Sobre Rotación de Rubén Quiroz
Un giróvago chalaco-luso-hispano y la resemantización galileica
Por Gonzalo Portals*
Ciego, ególatra e insomne; acusado de sostener las doctrinas que la buena noche y los malos vinos le revelan cada cierto tiempo, Quiroz pulsa las jarcias muertas que soportan su propia Tierra a la deriva con una templanza digna de un trasgo, un monje o un espíritu afanoso. Obligado a retractarse cada vez que un libro suyo se antepone a sus designios, el autor no ha tenido que exorcizar a nadie para acometer esta aventura donde el descubrimiento de leyes nuevas que supone discurrir sobre la condición herética de escritos precedentes, marchan de la mano de traiciones, inquisiciones y blasfemias lanzadas por doquier. Inmóvil ante un sol intolerable, este galileo preclaro y proteico, objeto de todos los oprobios, ha vuelto a formular tratados con la disciplina inoportuna de la poesía. Su Rotación constituye una reunión de apagapenoles, drafaldetes y palanquines en la que los papeles azules convocan a los vientos y las palabras son los cabos para cargar los puños de las velas mayores del navío. La Tierra Magna de este rub(v)encejo soporta una rotación personal, desasosegada y esquizofrénica; sus husos son bocas, sus bocas huestes, sus huestes estanques, y sus clepsidras cadáveres de asombro puestos de cara al equinoccio. Lima, en sus ojos de matemático impuro, humea cuando su hijo bastardo, el texto como materia h(s)ervida, lanza a la hoguera un nuevo tratado de inmovilidad.

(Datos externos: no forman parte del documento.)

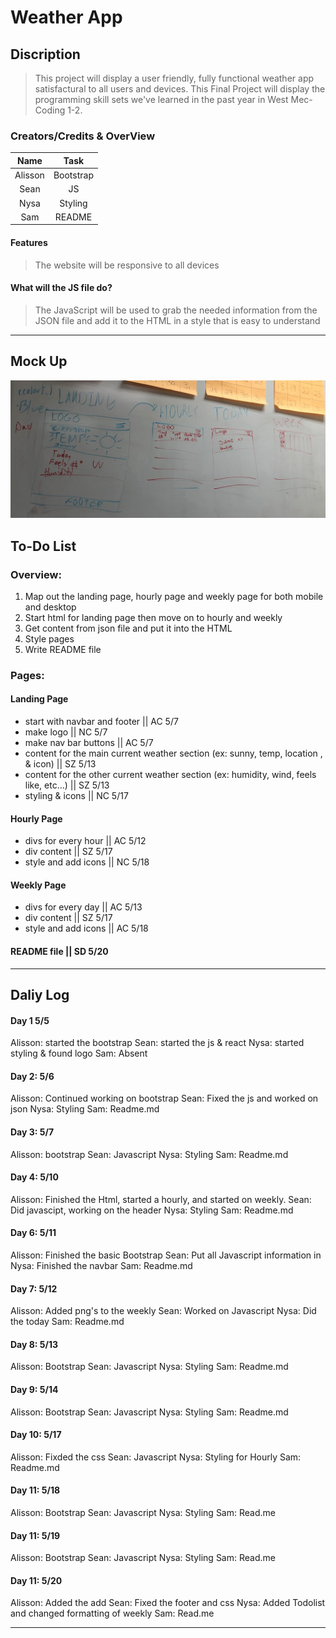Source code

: # Weather App

## Discription
> This project will display a user friendly, fully functional weather app satisfactural to all users and devices.
> This Final Project will display the programming skill sets we've learned in the past year in West Mec-Coding 1-2.


### Creators/Credits & OverView

|    Name  |   Task               |
| :----:   | :----:               |
| Alisson  | Bootstrap            |
| Sean     | JS                   |
| Nysa     | Styling              |
| Sam      | README               |

#### Features
> The website will be responsive to all devices
>

#### What will the JS file do?
> The JavaScript will be used to grab the needed information from the JSON file and add it to the HTML in a style that is easy to understand

_________________________________________________________________________

## Mock Up

![mokeup](images/mockup.jpg)

## To-Do List

### Overview:
1. Map out the landing page, hourly page and weekly page for both mobile and desktop
2. Start html for landing page then move on to hourly and weekly
3. Get content from json file and put it into the HTML
4. Style pages
5. Write README file

### Pages:
#### Landing Page
- start with navbar and footer || AC 5/7
- make logo || NC 5/7
- make nav bar buttons || AC 5/7
- content for the main current weather section (ex: sunny, temp, location , & icon) || SZ 5/13
- content for the other current weather section (ex: humidity, wind, feels like, etc…) || SZ 5/13
- styling & icons || NC 5/17

#### Hourly Page
- divs for every hour || AC 5/12
- div content || SZ 5/17
- style and add icons || NC 5/18

#### Weekly Page
- divs for every day || AC 5/13
- div content || SZ 5/17
- style and add icons || AC 5/18

#### README file || SD 5/20

_________________________________________________________________________

## Daliy Log

#### Day 1 5/5
Alisson: started the bootstrap
Sean: started the js & react
Nysa: started styling & found logo
Sam: Absent

#### Day 2: 5/6
Alisson: Continued working on bootstrap
Sean: Fixed the js and worked on json
Nysa: Styling
Sam: Readme.md

#### Day 3: 5/7
Alisson: bootstrap
Sean: Javascript
Nysa: Styling
Sam: Readme.md

#### Day 4: 5/10
Alisson: Finished the Html, started a hourly, and started on weekly.
Sean: Did javascipt, working on the header
Nysa: Styling
Sam: Readme.md

#### Day 6: 5/11
Alisson: Finished the basic Bootstrap
Sean: Put all Javascript information in
Nysa: Finished the navbar
Sam: Readme.md

#### Day 7: 5/12
Alisson: Added png's to the weekly 
Sean: Worked on Javascript
Nysa: Did the today 
Sam: Readme.md

#### Day 8: 5/13
Alisson: Bootstrap
Sean: Javascript
Nysa: Styling
Sam: Readme.md

#### Day 9: 5/14
Alisson: Bootstrap
Sean: Javascript
Nysa: Styling
Sam: Readme.md

#### Day 10: 5/17
Alisson: Fixded the css
Sean: Javascript
Nysa: Styling for Hourly
Sam: Readme.md

#### Day 11: 5/18
Alisson: Bootstrap
Sean: Javascript
Nysa: Styling
Sam: Read.me

#### Day 11: 5/19
Alisson: Bootstrap
Sean: Javascript
Nysa: Styling
Sam: Read.me

#### Day 11: 5/20
Alisson: Added the add
Sean: Fixed the footer and css 
Nysa: Added Todolist and changed formatting of weekly
Sam: Read.me

_______________________________________________________________


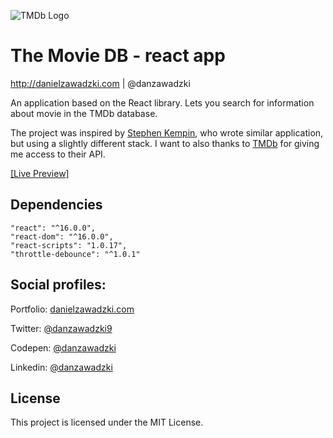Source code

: ![TMDb Logo](https://www.themoviedb.org/assets/static_cache/dd25a8d6d44072f1be5a9daf03470526/images/v4/logos/293x302-powered-by-square-green.png)

# The Movie DB - react app
http://danielzawadzki.com | @danzawadzki

An application based on the React library. Lets you search for information about movie in the TMDb database. 

The project was inspired by [Stephen Kempin](https://skempin.github.io/reactjs-tmdb-app/), who wrote similar application, but using a slightly different stack. I want to also thanks to [TMDb](https://www.themoviedb.org/) for giving me access to their API.

[[Live Preview]](https://danzawadzki.github.io/the-movie-db-react-app/)

## Dependencies
    "react": "^16.0.0",
    "react-dom": "^16.0.0",
    "react-scripts": "1.0.17",
    "throttle-debounce": "^1.0.1"

## Social profiles:
Portfolio: [danielzawadzki.com](http://danielzawadzki.com/)

Twitter: [@danzawadzki9](https://twitter.com/danzawadzki7)

Codepen: [@danzawadzki](https://codepen.io/danzawadzki/)

Linkedin: [@danzawadzki](https://www.linkedin.com/in/danzawadzki/)

## License

This project is licensed under the MIT License.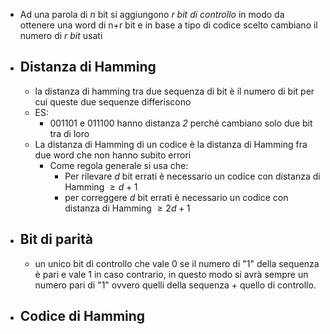 - Ad una parola di _n_ bit si aggiungono _r bit di controllo_ in modo da ottenere una word di n+r bit e in base a tipo di codice scelto cambiano il numero di _r bit_ usati
- ## Distanza di Hamming
	- la distanza di hamming tra due sequenza di bit è il numero di bit per cui queste due sequenze differiscono
	- ES:
		- 001101 e 011100 hanno distanza _2_ perché cambiano solo due bit tra di loro
	- La distanza di Hamming di un codice è la distanza di Hamming fra due word che non hanno subito errori 
		- Come regola generale si usa che:
			- Per rilevare _d_ bit errati è necessario un codice con distanza di Hamming $\geq d+1$ 
			- per correggere _d_ bit errati è necessario un codice  con distanza di Hamming $\geq 2d+1$ 
- ## Bit di parità
	- un unico bit di controllo che vale 0 se il numero di "1" della sequenza è pari e vale 1 in caso contrario, in questo modo si avrà sempre un numero pari di "1" ovvero quelli della sequenza + quello di controllo.
- ## Codice di Hamming 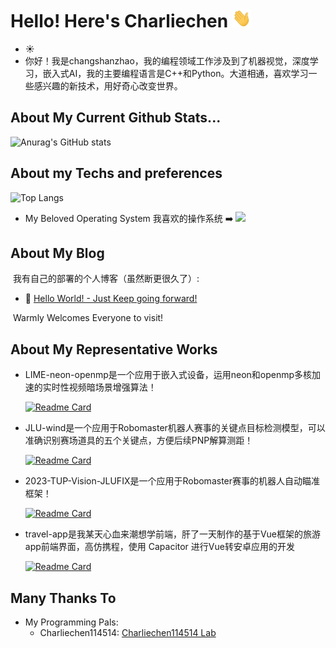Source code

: # Hello! Here's Charliechen <img src="https://github.com/changshanzhao/changshanzhao/blob/main/wave.gif" width="30px" height="30px" />

- :sunny:
- 你好！我是changshanzhao，我的编程领域工作涉及到了机器视觉，深度学习，嵌入式AI，我的主要编程语言是C++和Python。大道相通，喜欢学习一些感兴趣的新技术，用好奇心改变世界。

## About My Current Github Stats...

![Anurag's GitHub stats](https://github-readme-stats.vercel.app/api?username=changshanzhao&hide=contribs,prs)

## About my Techs and preferences

![Top Langs](https://github-readme-stats.vercel.app/api/top-langs/?username=changshanzhao&layout=compact)

- My Beloved Operating System ​我​喜欢​的​操作系统 :arrow_right: ![](https://img.shields.io/badge/OS-Ubuntu-informational?logo=ubuntu&logoColor=#E95420)

## About My Blog

​	我有自己的部署的个人博客（虽然断更很久了）:

- :link: ​[Hello World! - Just Keep going forward!](https://zhaojunbo.pages.dev/)

​	Warmly Welcomes Everyone to visit!

## About My Representative Works

- LIME-neon-openmp是一个应用于嵌入式设备，运用neon和openmp多核加速的实时性视频暗场景增强算法！

  [![Readme Card](https://github-readme-stats.vercel.app/api/pin/?username=changshanzhao&repo=LIME-neon-openmp)](https://github.com/changshanzhao/LIME-neon-openmp)

- JLU-wind是一个应用于Robomaster机器人赛事的关键点目标检测模型，可以准确识别赛场道具的五个关键点，方便后续PNP解算测距！

  [![Readme Card](https://github-readme-stats.vercel.app/api/pin/?username=changshanzhao&repo=JLU-wind)](https://github.com/changshanzhao/JLU-wind)

- 2023-TUP-Vision-JLUFIX是一个应用于Robomaster赛事的机器人自动瞄准框架！
  
  [![Readme Card](https://github-readme-stats.vercel.app/api/pin/?username=changshanzhao&repo=2023-TUP-Vision-JLUFIX)](https://github.com/changshanzhao/2023-TUP-Vision-JLUFIX)

- travel-app是我某天心血来潮想学前端，肝了一天制作的基于Vue框架的旅游app前端界面，高仿携程，使用 Capacitor 进行Vue转安卓应用的开发

  [![Readme Card](https://github-readme-stats.vercel.app/api/pin/?username=changshanzhao&repo=JLU-wind)](https://github.com/changshanzhao/JLU-wind)

## Many Thanks To

- My Programming Pals:
  - Charliechen114514: [Charliechen114514 Lab](https://Charliechen114514.github.io/)
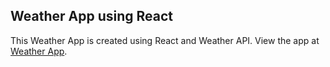 ## Weather App using React 

This Weather App is created using React and Weather API.
View the app at [Weather App](https://reactweatherwebapp.netlify.com/?_ga=2.109985283.729031014.1585074969-1566793118.1583741145).


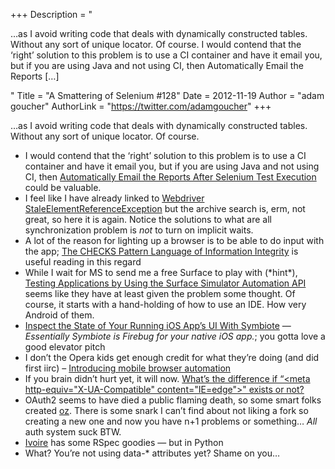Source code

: +++
Description = "<p>…as I avoid writing code that deals with dynamically constructed tables. Without any sort of unique locator. Of course. I would contend that the ‘right’ solution to this problem is to use a CI container and have it email you, but if you are using Java and not using CI, then Automatically Email the Reports […]</p>"
Title = "A Smattering of Selenium #128"
Date = 2012-11-19
Author = "adam goucher"
AuthorLink = "https://twitter.com/adamgoucher"
+++

<p>&#8230;as I avoid writing code that deals with dynamically constructed tables. Without any sort of unique locator. Of course.</p>
<ul>
<li>I would contend that the &#8216;right&#8217; solution to this problem is to use a CI container and have it email you, but if you are using Java and not using CI, then <a href="http://assertselenium.com/2012/11/13/emailable-reports-for-selenium-scripts/">Automatically Email the Reports After Selenium Test Execution</a> could be valuable.</li>
<li>I feel like I have already linked to <a href="http://www.jeromemueller.ch/archives/311/webdriver-staleelementreferenceexception">Webdriver StaleElementReferenceException</a> but the archive search is, erm, not great, so here it is again. Notice the solutions to what are all synchronization problem is <i>not</i> to turn on implicit waits.</li>
<li>A lot of the reason for lighting up a browser is to be able to do input with the app; <a href="http://c2.com/ppr/checks.html">The CHECKS Pattern Language of Information Integrity</a> is useful reading in this regard</li>
<li>While I wait for MS to send me a free Surface to play with (*hint*), <a href="http://msdn.microsoft.com/en-us/library/ee804820(v=Surface.10).aspx">Testing Applications by Using the Surface Simulator Automation API</a> seems like they have at least given the problem some thought. Of course, it starts with a hand-holding of how to use an IDE. How very Android of them.</li>
<li><a href="http://blog.thepete.net/blog/2011/05/01/inspect-state-of-our-running-ios-apps/">Inspect the State of Your Running iOS App&#8217;s UI With Symbiote</a> &#8212; <i>Essentially Symbiote is Firebug for your native iOS app.</i>; you gotta love a good elevator pitch</li>
<li>I don&#8217;t the Opera kids get enough credit for what they&#8217;re doing (and did first iirc) &#8211; <a href="http://dev.opera.com/articles/view/introducing-mobile-browser-automation/">Introducing mobile browser automation</a></li>
<li>If you brain didn&#8217;t hurt yet, it will now. <a href="http://stackoverflow.com/questions/6771258/whats-the-difference-if-meta-http-equiv-x-ua-compatible-content-ie-edge">What&#8217;s the difference if &#8220;&lt;meta http-equiv=&quot;X-UA-Compatible&quot; content=&quot;IE=edge&quot;&gt;&quot; exists or not?</a></li>
<li>OAuth2 seems to have died a public flaming death, so some smart folks created <a href="https://github.com/hueniverse/oz">oz</a>. There is some snark I can&#8217;t find about not liking a fork so creating a new one and now you have n+1 problems or something&#8230; <i>All</i> auth system suck BTW.</li>
<li><a href="https://github.com/Julian/Ivoire">Ivoire</a> has some RSpec goodies &#8212; but in Python</li>
<li>What? You&#8217;re not using data-* attributes yet? Shame on you&#8230; 
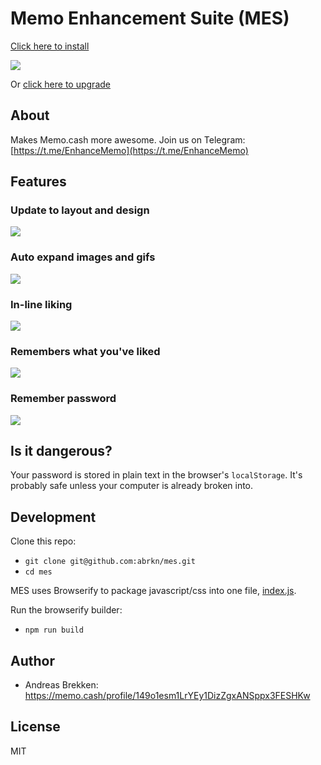 # Memo Enhancement Suite (MES)

[Click here to install](INSTALL.md)

![](https://i.imgur.com/iyw7CCo.gif)

Or [click here to upgrade](UPGRADE.md)

## About

Makes Memo.cash more awesome. Join us on Telegram: [https://t.me/EnhanceMemo](https://t.me/EnhanceMemo)

## Features

### Update to layout and design

![](https://user-images.githubusercontent.com/3764321/39086668-27983e52-45d0-11e8-8615-ac933398bc92.png)

### Auto expand images and gifs

![](https://i.gyazo.com/b2fdf429dc6c5b1fd44f2f28ba6c5b09.gif)

### In-line liking

![](https://i.gyazo.com/1bf2bc325b22e62bc552f98256bda362.gif)

### Remembers what you've liked

![](https://i.gyazo.com/4e82580216383fb5cc4d9b6a23c750f0.gif)

### Remember password

![](https://i.gyazo.com/7ee72a6960c0c2cfc2ce4cdeb32e24cb.png)

## Is it dangerous?

Your password is stored in plain text in the browser's `localStorage`. It's probably safe unless your computer is already broken into.

## Development

Clone this repo:

- `git clone git@github.com:abrkn/mes.git`
- `cd mes`

MES uses Browserify to package javascript/css into one file, [index.js](index.js).

Run the browserify builder:

- `npm run build`

## Author

* Andreas Brekken: https://memo.cash/profile/149o1esm1LrYEy1DizZgxANSppx3FESHKw

## License

MIT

Lima, la hecatombe-golfa, se solaza cuando una muchedumbre la aventaja en el desenvolvimiento progresivo de conmociones y de ultrajes.
Quiroz, navegante chalaco-luso-hispano, vigía de nidos empinados como sus búsquedas, otrora "bailaor" cadencioso al ritmo de "El Pirata", estructura esta aventura desde su condición de veedor de taumaturgias con la crispación sólita que supone saberse boga de una ciudad-espanto, sin eje, sin noche y sin nombre, bautizada por él mismo como el no-lugar, el lugar donde se requiere de renovaciones permanentes pues su pronta finitud hace rato que besa a sus hombres, hace rato que avisa del aspa ulterior.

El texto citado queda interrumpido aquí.